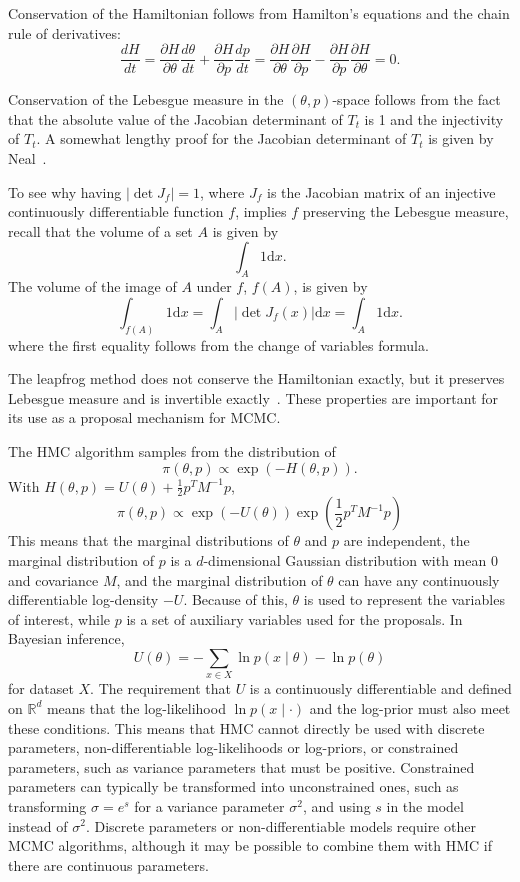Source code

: \documentclass[english,twoside,openright]{HYgraduMLDS}
\newcommand{\R}{\mathbb{R}}
\newcommand{\dx}{\mathrm{d}}
\begin{document}
Conservation of the Hamiltonian follows from Hamilton's equations and the 
chain rule of derivatives:
\[
    \frac{dH}{dt} = \frac{\partial H}{\partial \theta}\frac{d \theta}{dt}
    + \frac{\partial H}{\partial p}\frac{dp}{dt}
    = \frac{\partial H}{\partial \theta}\frac{\partial H}{\partial p}
    - \frac{\partial H}{\partial p}\frac{\partial H}{\partial \theta}
    = 0.
\]

Conservation of the Lebesgue measure in the \((\theta, p)\)-space follows
from the fact that 
the absolute value of the Jacobian determinant of \(T_t\) is 1 and the 
injectivity of \(T_t\). A somewhat 
lengthy proof for the Jacobian determinant of \(T_t\) is given by
Neal~\cite{neal2012mcmc}. 

To see why 
having \(|\det J_f| = 1\), where \(J_f\) is the Jacobian matrix of an injective 
continuously differentiable function \(f\), 
implies \(f\) preserving the Lebesgue measure, recall that the volume of a set
\(A\) is given by 
\[
    \int_A 1\dx x.
\]
The volume of the image of \(A\) under \(f\), \(f(A)\), is given by
\[
    \int_{f(A)}1\dx x = \int_{A}|\det J_f(x)|\dx x = \int_A 1\dx x.
\]
where the first equality follows from the change of variables formula.

The leapfrog method does not conserve the Hamiltonian exactly, but it 
preserves Lebesgue measure and is invertible exactly~\cite{neal2012mcmc}.
These properties are important for its use as a proposal mechanism for MCMC.

The HMC algorithm samples from the distribution of~\cite{neal2012mcmc}
\[
    \pi(\theta, p) \propto \exp(-H(\theta, p)).
\]
With \(H(\theta, p) = U(\theta) + \frac{1}{2}p^{T}M^{-1}p\),
\[
    \pi(\theta, p) \propto \exp(-U(\theta))\exp\left(\frac{1}{2}p^{T}M^{-1}p\right)
\]
This means that the marginal distributions of \(\theta\) and \(p\) are 
independent, the marginal distribution of \(p\) is a \(d\)-dimensional
Gaussian distribution 
with mean 0 and covariance \(M\), and the marginal distribution of
\(\theta\) can have any continuously differentiable log-density \(-U\).
Because of this, \(\theta\) is used to represent the variables of interest,
while \(p\) is a set of auxiliary variables used for the proposals.
In Bayesian inference,
\[
  U(\theta) = -\sum_{x\in X}\ln p(x\mid \theta) - \ln p(\theta)
\]
for dataset \(X\). The requirement that \(U\) is a continuously differentiable
and defined on \(\R^{d}\) means that the log-likelihood \(\ln p(x\mid \cdot)\)
and the log-prior must also meet these conditions. This means that HMC cannot directly
be used with discrete parameters, non-differentiable log-likelihoods or log-priors,
or constrained parameters, such as variance
parameters that must be positive. Constrained parameters can typically be
transformed into unconstrained ones, such as transforming \(\sigma = e^{s}\)
for a variance parameter \(\sigma^{2}\), and using \(s\) in the model instead
of \(\sigma^{2}\). Discrete parameters or non-differentiable models
require other MCMC algorithms, although it may be possible to combine them
with HMC if there are continuous parameters.
\end{document}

+++

▶ What is being asked:
Reproduce the listing exactly, images omitted.

▶ Answer to this exercise:
Source code

: \documentclass[english,twoside,openright]{HYgraduMLDS}
\newcommand{\R}{\mathbb{R}}
\newcommand{\dx}{\mathrm{d}}
\begin{document}
Conservation of the Hamiltonian follows from Hamilton's equations and the 
chain rule of derivatives:
\[
    \frac{dH}{dt} = \frac{\partial H}{\partial \theta}\frac{d \theta}{dt}
    + \frac{\partial H}{\partial p}\frac{dp}{dt}
    = \frac{\partial H}{\partial \theta}\frac{\partial H}{\partial p}
    - \frac{\partial H}{\partial p}\frac{\partial H}{\partial \theta}
    = 0.
\]

Conservation of the Lebesgue measure in the \((\theta, p)\)-space follows
from the fact that 
the absolute value of the Jacobian determinant of \(T_t\) is 1 and the 
injectivity of \(T_t\). A somewhat 
lengthy proof for the Jacobian determinant of \(T_t\) is given by
Neal~\cite{neal2012mcmc}. 

To see why 
having \(|\det J_f| = 1\), where \(J_f\) is the Jacobian matrix of an injective 
continuously differentiable function \(f\), 
implies \(f\) preserving the Lebesgue measure, recall that the volume of a set
\(A\) is given by 
\[
    \int_A 1\dx x.
\]
The volume of the image of \(A\) under \(f\), \(f(A)\), is given by
\[
    \int_{f(A)}1\dx x = \int_{A}|\det J_f(x)|\dx x = \int_A 1\dx x.
\]
where the first equality follows from the change of variables formula.

The leapfrog method does not conserve the Hamiltonian exactly, but it 
preserves Lebesgue measure and is invertible exactly~\cite{neal2012mcmc}.
These properties are important for its use as a proposal mechanism for MCMC.

The HMC algorithm samples from the distribution of~\cite{neal2012mcmc}
\[
    \pi(\theta, p) \propto \exp(-H(\theta, p)).
\]
With \(H(\theta, p) = U(\theta) + \frac{1}{2}p^{T}M^{-1}p\),
\[
    \pi(\theta, p) \propto \exp(-U(\theta))\exp\left(\frac{1}{2}p^{T}M^{-1}p\right)
\]
This means that the marginal distributions of \(\theta\) and \(p\) are 
independent, the marginal distribution of \(p\) is a \(d\)-dimensional
Gaussian distribution 
with mean 0 and covariance \(M\), and the marginal distribution of
\(\theta\) can have any continuously differentiable log-density \(-U\).
Because of this, \(\theta\) is used to represent the variables of interest,
while \(p\) is a set of auxiliary variables used for the proposals.
In Bayesian inference,
\[
  U(\theta) = -\sum_{x\in X}\ln p(x\mid \theta) - \ln p(\theta)
\]
for dataset \(X\). The requirement that \(U\) is a continuously differentiable
and defined on \(\R^{d}\) means that the log-likelihood \(\ln p(x\mid \cdot)\)
and the log-prior must also meet these conditions. This means that HMC cannot directly
be used with discrete parameters, non-differentiable log-likelihoods or log-priors,
or constrained parameters, such as variance
parameters that must be positive. Constrained parameters can typically be
transformed into unconstrained ones, such as transforming \(\sigma = e^{s}\)
for a variance parameter \(\sigma^{2}\), and using \(s\) in the model instead
of \(\sigma^{2}\). Discrete parameters or non-differentiable models
require other MCMC algorithms, although it may be possible to combine them
with HMC if there are continuous parameters.
\end{document}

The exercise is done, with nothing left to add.